Entre Ruinas y Latidos/Capítulo 3

 CAPÍTULO 3: Ruido de fondo



El estruendo fue lo primero. Una onda sorda que le cruzó el pecho como un golpe de martillo y luego lo empujó al suelo. No fue una explosión cercana, pero sí lo bastante poderosa como para hacer temblar los cimientos de la estructura donde se encontraba.

Damián se cubrió la cabeza, la mandíbula apretada, los dientes chocando entre sí por la vibración. A su alrededor, el polvo descendía como una nevada sucia. Alguien gritó su nombre. O creyó oírlo. En la guerra, el sonido llegaba tarde. O nunca.

Cuando el silencio se impuso otra vez, el mundo parecía un eco lejano. Se incorporó a medias, con el corazón acelerado, los oídos zumbando, y el sabor metálico del miedo en la lengua.

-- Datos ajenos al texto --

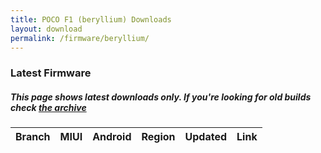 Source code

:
 ```yaml
---
title: POCO F1 (beryllium) Downloads
layout: download
permalink: /firmware/beryllium/
---
```


### Latest Firmware
##### This page shows latest downloads only. If you're looking for old builds check [the archive](/archive/firmware/beryllium/)


<div class="table-responsive-md" id="table-wrapper">
<table id="firmware" class="compact table table-striped table-hover table-sm">
    <thead class="thead-dark">
        <tr>
            <th>Branch</th>
            <th>MIUI</th>
            <th>Android</th>
            <th>Region</th>
            <th>Updated</th>
            <th>Link</th>
        </tr>
    </thead>
    <script>loadFirmwareDownloads('beryllium', 'latest')</script>
</table>
</div>
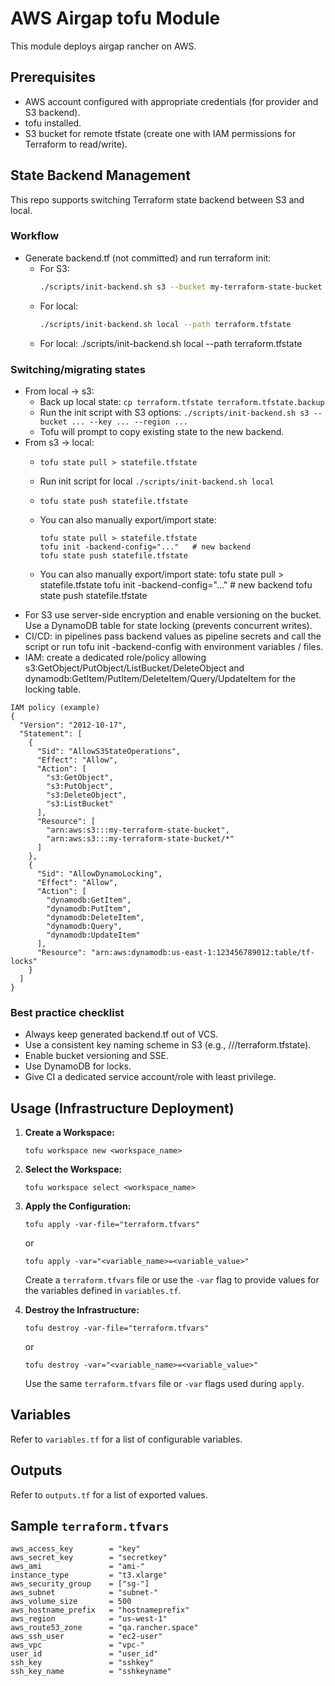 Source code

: # AWS Airgap tofu Module

This module deploys airgap rancher on AWS.

## Prerequisites

* AWS account configured with appropriate credentials (for provider and S3 backend).
* tofu installed.
* S3 bucket for remote tfstate (create one with IAM permissions for Terraform to read/write).

## State Backend Management
This repo supports switching Terraform state backend between S3 and local.

### Workflow
- Generate backend.tf (not committed) and run terraform init:
  - For S3:
    ```bash
    ./scripts/init-backend.sh s3 --bucket my-terraform-state-bucket --key envs/prod/terraform.tfstate --region us-east-1 --dynamodb-table tf-locks --encrypt true
    ```
  - For local:
    ```bash
    ./scripts/init-backend.sh local --path terraform.tfstate
    ```
  - For local:
      ./scripts/init-backend.sh local --path terraform.tfstate

### Switching/migrating states

- From local -> s3:
  - Back up local state: `cp terraform.tfstate terraform.tfstate.backup`
  - Run the init script with S3 options: `./scripts/init-backend.sh s3 --bucket ... --key ... --region ...`
  - Tofu will prompt to copy existing state to the new backend. 
- From s3 -> local:
  - `tofu state pull > statefile.tfstate`
  - Run init script for local `./scripts/init-backend.sh local`
  - `tofu state push statefile.tfstate`

  - You can also manually export/import state:
    ```
    tofu state pull > statefile.tfstate
    tofu init -backend-config="..."   # new backend
    tofu state push statefile.tfstate
    ```
  - You can also manually export/import state:
      tofu state pull > statefile.tfstate
      tofu init -backend-config="..."   # new backend
      tofu state push statefile.tfstate
- For S3 use server-side encryption and enable versioning on the bucket. Use a DynamoDB table for state locking (prevents concurrent writes).
- CI/CD: in pipelines pass backend values as pipeline secrets and call the script or run tofu init -backend-config with environment variables / files.
- IAM: create a dedicated role/policy allowing s3:GetObject/PutObject/ListBucket/DeleteObject and dynamodb:GetItem/PutItem/DeleteItem/Query/UpdateItem for the locking table.
```
IAM policy (example)
{
  "Version": "2012-10-17",
  "Statement": [
    {
      "Sid": "AllowS3StateOperations",
      "Effect": "Allow",
      "Action": [
        "s3:GetObject",
        "s3:PutObject",
        "s3:DeleteObject",
        "s3:ListBucket"
      ],
      "Resource": [
        "arn:aws:s3:::my-terraform-state-bucket",
        "arn:aws:s3:::my-terraform-state-bucket/*"
      ]
    },
    {
      "Sid": "AllowDynamoLocking",
      "Effect": "Allow",
      "Action": [
        "dynamodb:GetItem",
        "dynamodb:PutItem",
        "dynamodb:DeleteItem",
        "dynamodb:Query",
        "dynamodb:UpdateItem"
      ],
      "Resource": "arn:aws:dynamodb:us-east-1:123456789012:table/tf-locks"
    }
  ]
}
```

### Best practice checklist
- Always keep generated backend.tf out of VCS.
- Use a consistent key naming scheme in S3 (e.g., <org>/<env>/<component>/terraform.tfstate).
- Enable bucket versioning and SSE.
- Use DynamoDB for locks.
- Give CI a dedicated service account/role with least privilege.



## Usage (Infrastructure Deployment)

1. **Create a Workspace:**

   ```
   tofu workspace new <workspace_name>
   ```

2. **Select the Workspace:**

   ```
   tofu workspace select <workspace_name>
   ```

3. **Apply the Configuration:**

   ```
   tofu apply -var-file="terraform.tfvars"
   ```
   or
   ```
   tofu apply -var="<variable_name>=<variable_value>"
   ```

   Create a `terraform.tfvars` file or use the `-var` flag to provide values for the variables defined in `variables.tf`.

4. **Destroy the Infrastructure:**

   ```
   tofu destroy -var-file="terraform.tfvars"
   ```
   or
   ```
   tofu destroy -var="<variable_name>=<variable_value>"
   ```

   Use the same `terraform.tfvars` file or `-var` flags used during `apply`.

## Variables

Refer to `variables.tf` for a list of configurable variables.

## Outputs

Refer to `outputs.tf` for a list of exported values.

## Sample `terraform.tfvars`

```
aws_access_key        = "key"
aws_secret_key        = "secretkey"
aws_ami               = "ami-"
instance_type         = "t3.xlarge"
aws_security_group    = ["sg-"]
aws_subnet            = "subnet-"
aws_volume_size       = 500
aws_hostname_prefix   = "hostnameprefix"
aws_region            = "us-west-1"
aws_route53_zone      = "qa.rancher.space"
aws_ssh_user          = "ec2-user"
aws_vpc               = "vpc-"
user_id               = "user_id"
ssh_key               = "sshkey"
ssh_key_name          = "sshkeyname"
```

—¡Está bien, está bien! —dijo una voz, probablemente Emil, uno de los enfermeros locales. Le ayudó a levantarse y arrastrarse tras un pilar de concreto agrietado.

Estaban en lo que alguna vez fue una escuela. Ahora, el aula servía de puesto médico improvisado. Afuera, la línea de fuego estaba a menos de un kilómetro. La radio había dejado de emitir hacía horas. Solo se escuchaban los tiros lejanos y, cada tanto, el gemido de un dron en lo alto.

Damián se tocó la sien. Sangraba, poco. Una esquirla superficial. Pero suficiente para recordarle que estaba vivo. Y que la muerte, como siempre, andaba cerca.


A veces pensaba que el silencio era peor que el sonido.

Porque el silencio cargaba con todo lo que no se decía. Con los muertos que nadie nombraba. Con los gritos ahogados por la costumbre. Con las preguntas que no se hacían para no tener que enfrentarse a las respuestas.

Había aprendido eso el segundo día que llegó al frente, meses atrás. Cuando ayudó a sacar a un niño de los escombros. El niño no lloraba. No hablaba. Solo lo miraba, como si supiera algo que él no.

Y ahora, cada vez que cerraba los ojos, veía esos mismos ojos. Callados. Inocentes y rotos.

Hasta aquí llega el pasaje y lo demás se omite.